TASK OBJECTIVE :: Return, from the data that follows, each line that holds the word "frac".

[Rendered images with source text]

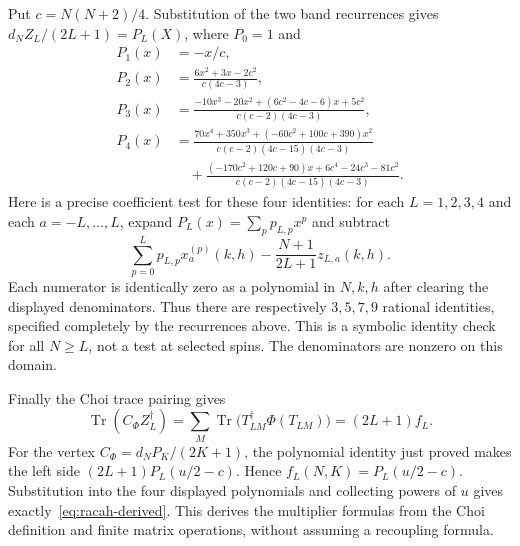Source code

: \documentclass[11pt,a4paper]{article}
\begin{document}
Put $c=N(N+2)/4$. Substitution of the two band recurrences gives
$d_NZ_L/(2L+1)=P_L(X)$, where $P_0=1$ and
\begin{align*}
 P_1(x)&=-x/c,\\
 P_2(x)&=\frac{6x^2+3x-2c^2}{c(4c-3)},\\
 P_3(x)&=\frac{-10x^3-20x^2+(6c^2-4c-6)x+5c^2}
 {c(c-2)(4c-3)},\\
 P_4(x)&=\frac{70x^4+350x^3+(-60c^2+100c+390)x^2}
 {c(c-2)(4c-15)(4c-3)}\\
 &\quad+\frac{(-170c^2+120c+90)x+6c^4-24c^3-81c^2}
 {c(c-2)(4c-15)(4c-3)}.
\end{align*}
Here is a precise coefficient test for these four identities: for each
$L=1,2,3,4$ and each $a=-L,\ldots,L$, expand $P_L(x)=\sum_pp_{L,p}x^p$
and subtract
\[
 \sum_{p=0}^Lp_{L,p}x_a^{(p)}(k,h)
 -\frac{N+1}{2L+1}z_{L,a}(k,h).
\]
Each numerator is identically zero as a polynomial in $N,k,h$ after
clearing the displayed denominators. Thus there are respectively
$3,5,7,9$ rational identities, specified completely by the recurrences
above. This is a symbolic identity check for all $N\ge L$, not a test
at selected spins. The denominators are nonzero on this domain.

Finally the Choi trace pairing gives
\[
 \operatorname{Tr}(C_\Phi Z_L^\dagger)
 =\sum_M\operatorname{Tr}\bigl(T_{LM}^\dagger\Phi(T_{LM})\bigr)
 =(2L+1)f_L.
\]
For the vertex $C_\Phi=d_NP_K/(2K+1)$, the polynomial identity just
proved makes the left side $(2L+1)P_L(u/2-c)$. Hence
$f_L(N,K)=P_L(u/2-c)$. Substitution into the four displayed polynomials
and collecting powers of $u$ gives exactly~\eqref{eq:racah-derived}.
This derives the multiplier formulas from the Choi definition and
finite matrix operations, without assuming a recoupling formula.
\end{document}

...

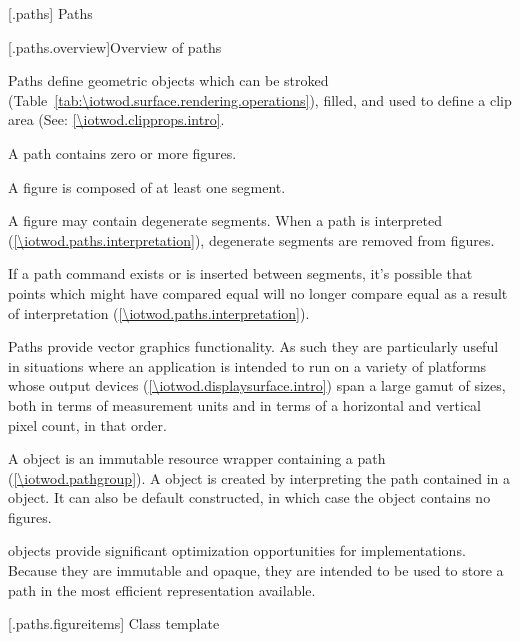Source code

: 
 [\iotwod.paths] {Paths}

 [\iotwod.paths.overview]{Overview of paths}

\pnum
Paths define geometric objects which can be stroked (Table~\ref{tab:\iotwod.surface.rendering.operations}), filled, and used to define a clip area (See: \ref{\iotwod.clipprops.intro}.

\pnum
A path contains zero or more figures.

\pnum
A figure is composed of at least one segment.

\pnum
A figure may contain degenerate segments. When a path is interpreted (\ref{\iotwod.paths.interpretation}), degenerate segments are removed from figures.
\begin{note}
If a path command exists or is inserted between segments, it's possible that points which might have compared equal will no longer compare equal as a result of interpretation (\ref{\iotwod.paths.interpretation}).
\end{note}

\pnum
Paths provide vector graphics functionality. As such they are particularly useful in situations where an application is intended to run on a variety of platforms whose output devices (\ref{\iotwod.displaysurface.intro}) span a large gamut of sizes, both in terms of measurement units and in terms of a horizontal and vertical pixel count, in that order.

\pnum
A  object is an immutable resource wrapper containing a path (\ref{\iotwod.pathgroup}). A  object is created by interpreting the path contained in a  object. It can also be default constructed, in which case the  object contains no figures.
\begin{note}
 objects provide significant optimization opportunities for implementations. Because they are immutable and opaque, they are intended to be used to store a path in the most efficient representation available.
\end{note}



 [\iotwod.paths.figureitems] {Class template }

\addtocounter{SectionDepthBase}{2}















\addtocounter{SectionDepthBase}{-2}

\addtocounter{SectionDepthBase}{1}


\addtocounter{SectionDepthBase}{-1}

SOLVED EXERCISE ::
 P_2(x)&=\frac{6x^2+3x-2c^2}{c(4c-3)},\\
 P_3(x)&=\frac{-10x^3-20x^2+(6c^2-4c-6)x+5c^2}
 P_4(x)&=\frac{70x^4+350x^3+(-60c^2+100c+390)x^2}
 &\quad+\frac{(-170c^2+120c+90)x+6c^4-24c^3-81c^2}
 -\frac{N+1}{2L+1}z_{L,a}(k,h).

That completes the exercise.